Collected data:
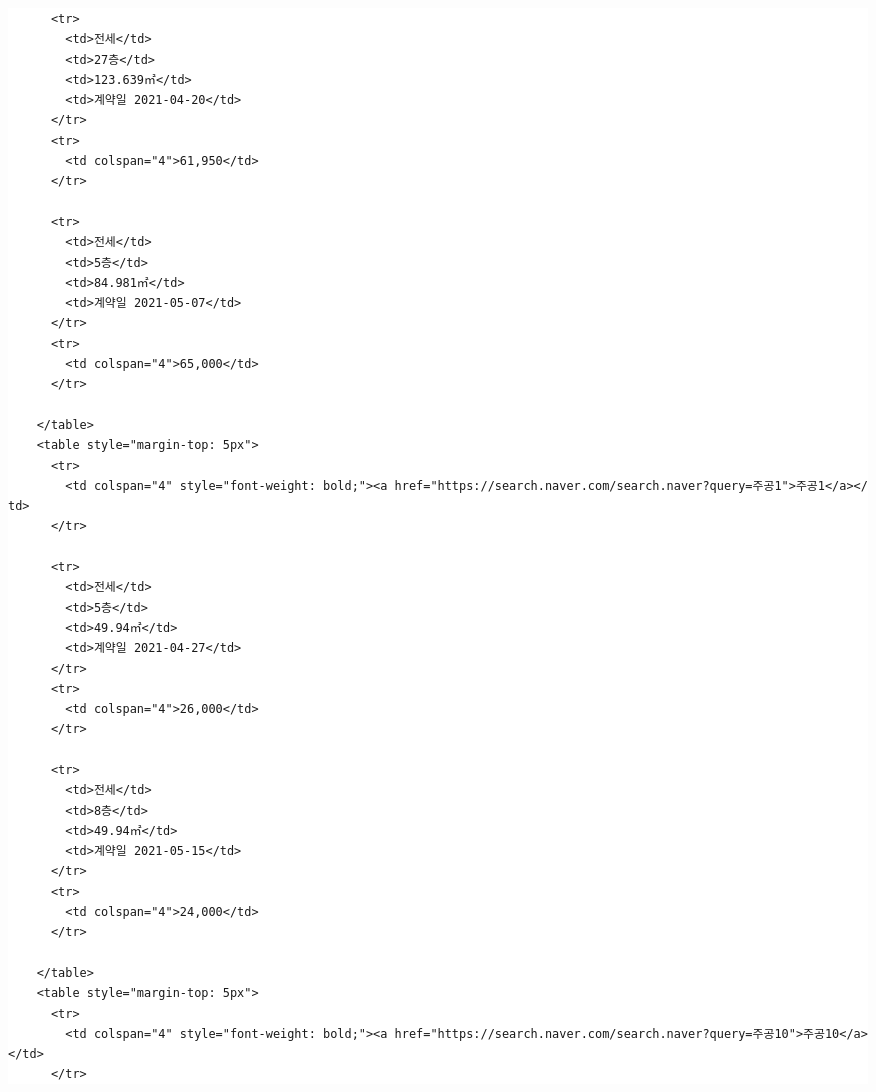           <tr>
            <td>전세</td>
            <td>27층</td>
            <td>123.639㎡</td>
            <td>계약일 2021-04-20</td>
          </tr>
          <tr>
            <td colspan="4">61,950</td>
          </tr>
    
          <tr>
            <td>전세</td>
            <td>5층</td>
            <td>84.981㎡</td>
            <td>계약일 2021-05-07</td>
          </tr>
          <tr>
            <td colspan="4">65,000</td>
          </tr>
    
        </table>
        <table style="margin-top: 5px">
          <tr>
            <td colspan="4" style="font-weight: bold;"><a href="https://search.naver.com/search.naver?query=주공1">주공1</a></td>
          </tr>
    
          <tr>
            <td>전세</td>
            <td>5층</td>
            <td>49.94㎡</td>
            <td>계약일 2021-04-27</td>
          </tr>
          <tr>
            <td colspan="4">26,000</td>
          </tr>
    
          <tr>
            <td>전세</td>
            <td>8층</td>
            <td>49.94㎡</td>
            <td>계약일 2021-05-15</td>
          </tr>
          <tr>
            <td colspan="4">24,000</td>
          </tr>
    
        </table>
        <table style="margin-top: 5px">
          <tr>
            <td colspan="4" style="font-weight: bold;"><a href="https://search.naver.com/search.naver?query=주공10">주공10</a></td>
          </tr>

[Work to be completed]: Restate all of the data word for word and include no pictures.

[Output]:
           <tr>
            <td>전세</td>
            <td>27층</td>
            <td>123.639㎡</td>
            <td>계약일 2021-04-20</td>
          </tr>
          <tr>
            <td colspan="4">61,950</td>
          </tr>
    
          <tr>
            <td>전세</td>
            <td>5층</td>
            <td>84.981㎡</td>
            <td>계약일 2021-05-07</td>
          </tr>
          <tr>
            <td colspan="4">65,000</td>
          </tr>
    
        </table>
        <table style="margin-top: 5px">
          <tr>
            <td colspan="4" style="font-weight: bold;"><a href="https://search.naver.com/search.naver?query=주공1">주공1</a></td>
          </tr>
    
          <tr>
            <td>전세</td>
            <td>5층</td>
            <td>49.94㎡</td>
            <td>계약일 2021-04-27</td>
          </tr>
          <tr>
            <td colspan="4">26,000</td>
          </tr>
    
          <tr>
            <td>전세</td>
            <td>8층</td>
            <td>49.94㎡</td>
            <td>계약일 2021-05-15</td>
          </tr>
          <tr>
            <td colspan="4">24,000</td>
          </tr>
    
        </table>
        <table style="margin-top: 5px">
          <tr>
            <td colspan="4" style="font-weight: bold;"><a href="https://search.naver.com/search.naver?query=주공10">주공10</a></td>
          </tr>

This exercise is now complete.